There is usually music and dancing, either organized or spontaneously. In recent years, verbenas have incorporated recorded popular music, rock music, and even karaoke, but in Andalusia and even beyond, flamenco and other traditional music still dominate verbenas.,  When the musicians take a break, a runner carrying fireworks (toro de fuego) may dash into the crowd.
In Polish culture, verbena is known as odpust. It's a day of saint patron of a parish or a convent. One of the most famous is St Dominic's verbena in Gdańsk (Jarmark Dominikański - Dominican Fair), held every year around August 8th. Polish verbenas are most common in rural parishes and are strictly connected to the Catholic Church.
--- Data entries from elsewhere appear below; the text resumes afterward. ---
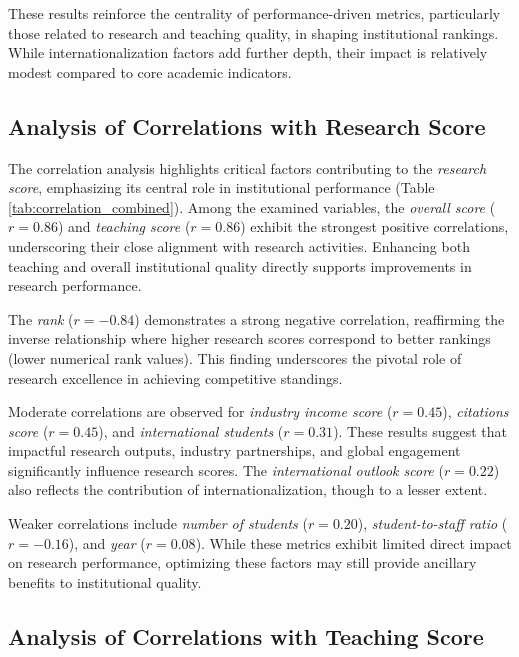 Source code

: \documentclass[conference]{IEEEtran}
\begin{document}
These results reinforce the centrality of performance-driven metrics, particularly those related to research and teaching quality, in shaping institutional rankings. While internationalization factors add further depth, their impact is relatively modest compared to core academic indicators.



\subsection{Analysis of Correlations with Research Score}

The correlation analysis highlights critical factors contributing to the \textit{research score}, emphasizing its central role in institutional performance (Table \ref{tab:correlation_combined}). Among the examined variables, the \textit{overall score} ($r = 0.86$) and \textit{teaching score} ($r = 0.86$) exhibit the strongest positive correlations, underscoring their close alignment with research activities. Enhancing both teaching and overall institutional quality directly supports improvements in research performance.

The \textit{rank} ($r = -0.84$) demonstrates a strong negative correlation, reaffirming the inverse relationship where higher research scores correspond to better rankings (lower numerical rank values). This finding underscores the pivotal role of research excellence in achieving competitive standings.

Moderate correlations are observed for \textit{industry income score} ($r = 0.45$), \textit{citations score} ($r = 0.45$), and \textit{international students} ($r = 0.31$). These results suggest that impactful research outputs, industry partnerships, and global engagement significantly influence research scores. The \textit{international outlook score} ($r = 0.22$) also reflects the contribution of internationalization, though to a lesser extent.

Weaker correlations include \textit{number of students} ($r = 0.20$), \textit{student-to-staff ratio} ($r = -0.16$), and \textit{year} ($r = 0.08$). While these metrics exhibit limited direct impact on research performance, optimizing these factors may still provide ancillary benefits to institutional quality.


\subsection{Analysis of Correlations with Teaching Score}
\end{document}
The fairs however look similarly to the Spanish ones - they include stalls with snacks, toys for children, small amusement parks, concerts, and other attractions.
One of the most famous zarzuela (Spanish operetta) pieces in the género chico ("smaller genre") is La Verbena de la Paloma ("The Fair of the Dove") set at a verbena on the night of the Virgin of the Paloma, August 14 ; it was also made into a 1963 movie. 
There is also a 1939 film called Verbena Tragica ( also known as Tragic Festival).